Run your tongue along the clitoral shaft. Use the clitoral hood or foreskin to massage it without direct stimulation. And for God’s sake, pay attention to the body’s signals, because I might want less, more or something quite different. We each have our own preference when it comes to pressure.” The clitoris is full of nerves – more nerve endings than the whole penis – and while some women like a firm touch, for others it’s too sensitive. Take note of her verbal and non-verbal signals.
5. Don’t use your fingers or use them as a proxy for your penis.
“Fingered straight, instead of curling the fingers forward of the pelvis to touch the g-spot, it feels like a small penis. It doesn’t do much.”- B, London. UNITED KINGDOM.
Not all women liked their cunnilingus accompanied by fingering, but many women I spoke to said that having a mouth rub over and around their vulva made for a more powerful and reliable orgasm, especially rubbing the spongy area of the front wall of their vagina. “Don’t think of your fingers as a proxy for your penis; it’s not about the thrust; it’s more about penetration and pressure,” explains Dr. Kerner. “The vagina contracts naturally, so insert one or two fingers into the vagina; press upwards against the G-spot, let its vaginal muscles nestle and squeeze against your fingers.
6. Pay no attention to clues.
“When you say, ‘Mmm, this is so good, I love it,’ and they immediately turn it on. If something sounds amazing, please, oh, please, keep doing it that way. “- L, Brooklyn, NY.
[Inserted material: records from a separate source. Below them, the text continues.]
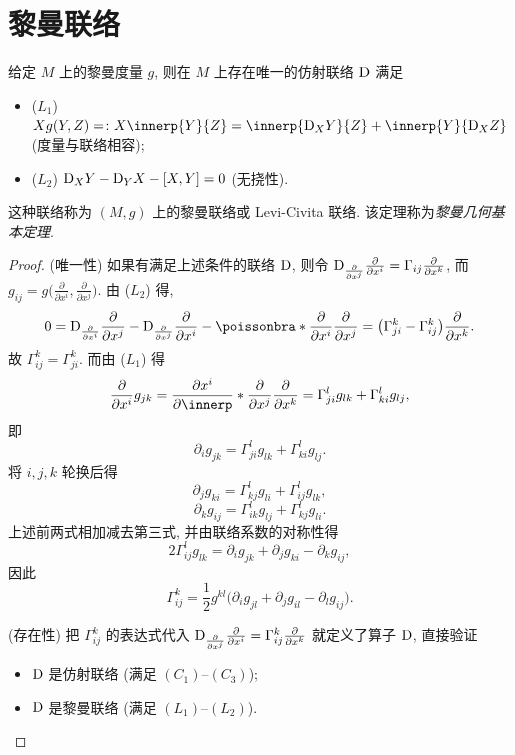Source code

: \section{黎曼联络}



\begin{theorem}
  给定 $M$ 上的黎曼度量 $g$, 则在 $M$ 上存在唯一的仿射联络 $\D$ 满足
  \begin{itemize}
    \item ($L_1$) $Xg(Y,Z)=\colon X\innerp{Y}{Z}=\innerp{\D_X Y}{Z}+\innerp{Y}{\D_X Z}$ (度量与联络相容);
    \item ($L_2$) $\D_XY - \D_YX - [X,Y] = 0$ (无挠性).
  \end{itemize}
  这种联络称为 $(M,g)$ 上的黎曼联络或 Levi-Civita 联络.
  该定理称为\emph{黎曼几何基本定理}.
\end{theorem}

\begin{proof}
  (唯一性) 如果有满足上述条件的联络 $\D$, 则令
  $\D_{\frac{\partial}{\partial x^j}}\frac{\partial}{\partial x^i} = \Gamma_{ij}\frac{\partial}{\partial x^k}$,
  而 $g_{ij} = g\bigl(\frac{\partial}{\partial x^i}, \frac{\partial}{\partial x^j}\bigr)$.
  由 ($L_2$) 得,
  \[0 = \D_{\pdv{x^i}}\pdv{x^j} - \D_{\pdv{x^j}}\pdv{x^i} - \poissonbra*{\pdv{x^i}}{\pdv{x^j}}
    = \bigl(\Gamma_{ji}^k-\Gamma_{ij}^k\bigr)\pdv{x^k}.\]
  故 $\Gamma_{ij}^k = \Gamma_{ji}^k$. 而由 ($L_1$) 得
  \[\pdv{x^i}g_{jk} = \pdv{x^i}\innerp*{\pdv{x^j}}{\pdv{x^k}} 
    = \Gamma_{ji}^l g_{lk} + \Gamma_{ki}^l g_{lj},\]
  即
  \[\partial_i g_{jk} = \Gamma_{ji}^l g_{lk} + \Gamma_{ki}^l g_{lj}.\]
  将 $i,j,k$ 轮换后得
  \[\partial_j g_{ki} = \Gamma_{kj}^l g_{li} + \Gamma_{ij}^l g_{lk},\]
  \[\partial_k g_{ij} = \Gamma_{ik}^l g_{lj} + \Gamma_{kj}^l g_{li}.\]
  上述前两式相加减去第三式, 并由联络系数的对称性得
  \[2\Gamma_{ij}^l g_{lk} = \partial_i g_{jk} + \partial_j g_{ki} - \partial_k g_{ij},\]
  因此
  \[\Gamma_{ij}^k = \frac{1}{2}g^{kl} \bigl(\partial_i g_{jl} + \partial_j g_{il} - \partial_l g_{ij}\bigr).\]

  (存在性) 把 $\Gamma_{ij}^k$ 的表达式代入 $\D_{\pdv{x^j}}\pdv{x^i} = \Gamma_{ij}^k\pdv{x^k}$
  就定义了算子 $\D$, 直接验证
  \begin{itemize}
    \item $\D$ 是仿射联络 (满足 $(C_1)$--$(C_3)$);
    \item $\D$ 是黎曼联络 (满足 $(L_1)$--$(L_2)$).\qedhere
  \end{itemize}
\end{proof}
While her thighs may be on your ears from time to time, listening to the verbal and non-verbal signals she gives you is going to be a key element in knowing whether she’s looking forward to it or frustrated by the oral you’re giving her. Generally, “yes” and “oh my god” mean “keep doing exactly what you’re doing” although, according to many women, they’re often interpreted as requests for change. Another witness, J from Brooklyn, put it this way, “Let’s go back to foreplay-type movements. I’m trying to focus on an orgasm! ”
Prolonged silences, on the other hand, force you to open up other channels of communication. Don’t be afraid to ask what she likes. And while you’re having these conversations, make sure you don’t utter any of the phrases you should never say to a naked woman.